Start of MATERIAL PROVIDED

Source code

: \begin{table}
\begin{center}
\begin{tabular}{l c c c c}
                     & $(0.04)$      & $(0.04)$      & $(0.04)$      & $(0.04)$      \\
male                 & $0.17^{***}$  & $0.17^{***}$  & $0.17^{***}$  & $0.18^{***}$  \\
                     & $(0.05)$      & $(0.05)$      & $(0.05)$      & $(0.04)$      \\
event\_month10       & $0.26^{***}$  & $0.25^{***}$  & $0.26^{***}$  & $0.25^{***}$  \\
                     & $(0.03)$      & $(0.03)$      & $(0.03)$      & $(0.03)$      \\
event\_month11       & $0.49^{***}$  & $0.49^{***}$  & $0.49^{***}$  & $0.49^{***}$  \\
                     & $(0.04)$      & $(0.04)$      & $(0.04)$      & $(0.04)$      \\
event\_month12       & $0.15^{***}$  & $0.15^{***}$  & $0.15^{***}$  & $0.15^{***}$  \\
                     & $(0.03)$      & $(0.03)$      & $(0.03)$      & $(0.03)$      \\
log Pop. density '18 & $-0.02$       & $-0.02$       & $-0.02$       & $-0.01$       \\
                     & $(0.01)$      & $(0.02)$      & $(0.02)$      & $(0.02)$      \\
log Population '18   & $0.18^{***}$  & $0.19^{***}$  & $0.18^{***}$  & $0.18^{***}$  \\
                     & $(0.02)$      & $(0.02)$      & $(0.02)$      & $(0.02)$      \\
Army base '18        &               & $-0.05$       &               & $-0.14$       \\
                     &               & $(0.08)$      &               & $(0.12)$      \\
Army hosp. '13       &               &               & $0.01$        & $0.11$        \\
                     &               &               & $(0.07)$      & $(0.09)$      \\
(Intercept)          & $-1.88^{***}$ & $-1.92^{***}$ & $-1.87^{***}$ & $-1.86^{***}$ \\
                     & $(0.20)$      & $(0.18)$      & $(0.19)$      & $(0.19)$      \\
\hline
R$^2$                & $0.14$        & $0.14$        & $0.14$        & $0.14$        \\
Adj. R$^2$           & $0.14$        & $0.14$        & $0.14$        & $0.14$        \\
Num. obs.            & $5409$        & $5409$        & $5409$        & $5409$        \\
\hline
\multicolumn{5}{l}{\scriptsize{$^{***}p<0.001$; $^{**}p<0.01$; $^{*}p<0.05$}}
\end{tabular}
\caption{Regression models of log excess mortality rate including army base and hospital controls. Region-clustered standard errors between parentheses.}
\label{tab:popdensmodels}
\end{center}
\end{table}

End of MATERIAL PROVIDED

**TASK DIRECTIONS**
Every word of every entry must be returned as it appears.

**ANSWER TO THE EXERCISE**
Source code

: \begin{table}
\begin{center}
\begin{tabular}{l c c c c}
                     & $(0.04)$      & $(0.04)$      & $(0.04)$      & $(0.04)$      \\
male                 & $0.17^{***}$  & $0.17^{***}$  & $0.17^{***}$  & $0.18^{***}$  \\
                     & $(0.05)$      & $(0.05)$      & $(0.05)$      & $(0.04)$      \\
event\_month10       & $0.26^{***}$  & $0.25^{***}$  & $0.26^{***}$  & $0.25^{***}$  \\
                     & $(0.03)$      & $(0.03)$      & $(0.03)$      & $(0.03)$      \\
event\_month11       & $0.49^{***}$  & $0.49^{***}$  & $0.49^{***}$  & $0.49^{***}$  \\
                     & $(0.04)$      & $(0.04)$      & $(0.04)$      & $(0.04)$      \\
event\_month12       & $0.15^{***}$  & $0.15^{***}$  & $0.15^{***}$  & $0.15^{***}$  \\
                     & $(0.03)$      & $(0.03)$      & $(0.03)$      & $(0.03)$      \\
log Pop. density '18 & $-0.02$       & $-0.02$       & $-0.02$       & $-0.01$       \\
                     & $(0.01)$      & $(0.02)$      & $(0.02)$      & $(0.02)$      \\
log Population '18   & $0.18^{***}$  & $0.19^{***}$  & $0.18^{***}$  & $0.18^{***}$  \\
                     & $(0.02)$      & $(0.02)$      & $(0.02)$      & $(0.02)$      \\
Army base '18        &               & $-0.05$       &               & $-0.14$       \\
                     &               & $(0.08)$      &               & $(0.12)$      \\
Army hosp. '13       &               &               & $0.01$        & $0.11$        \\
                     &               &               & $(0.07)$      & $(0.09)$      \\
(Intercept)          & $-1.88^{***}$ & $-1.92^{***}$ & $-1.87^{***}$ & $-1.86^{***}$ \\
                     & $(0.20)$      & $(0.18)$      & $(0.19)$      & $(0.19)$      \\
\hline
R$^2$                & $0.14$        & $0.14$        & $0.14$        & $0.14$        \\
Adj. R$^2$           & $0.14$        & $0.14$        & $0.14$        & $0.14$        \\
Num. obs.            & $5409$        & $5409$        & $5409$        & $5409$        \\
\hline
\multicolumn{5}{l}{\scriptsize{$^{***}p<0.001$; $^{**}p<0.01$; $^{*}p<0.05$}}
\end{tabular}
\caption{Regression models of log excess mortality rate including army base and hospital controls. Region-clustered standard errors between parentheses.}
\label{tab:popdensmodels}
\end{center}
\end{table}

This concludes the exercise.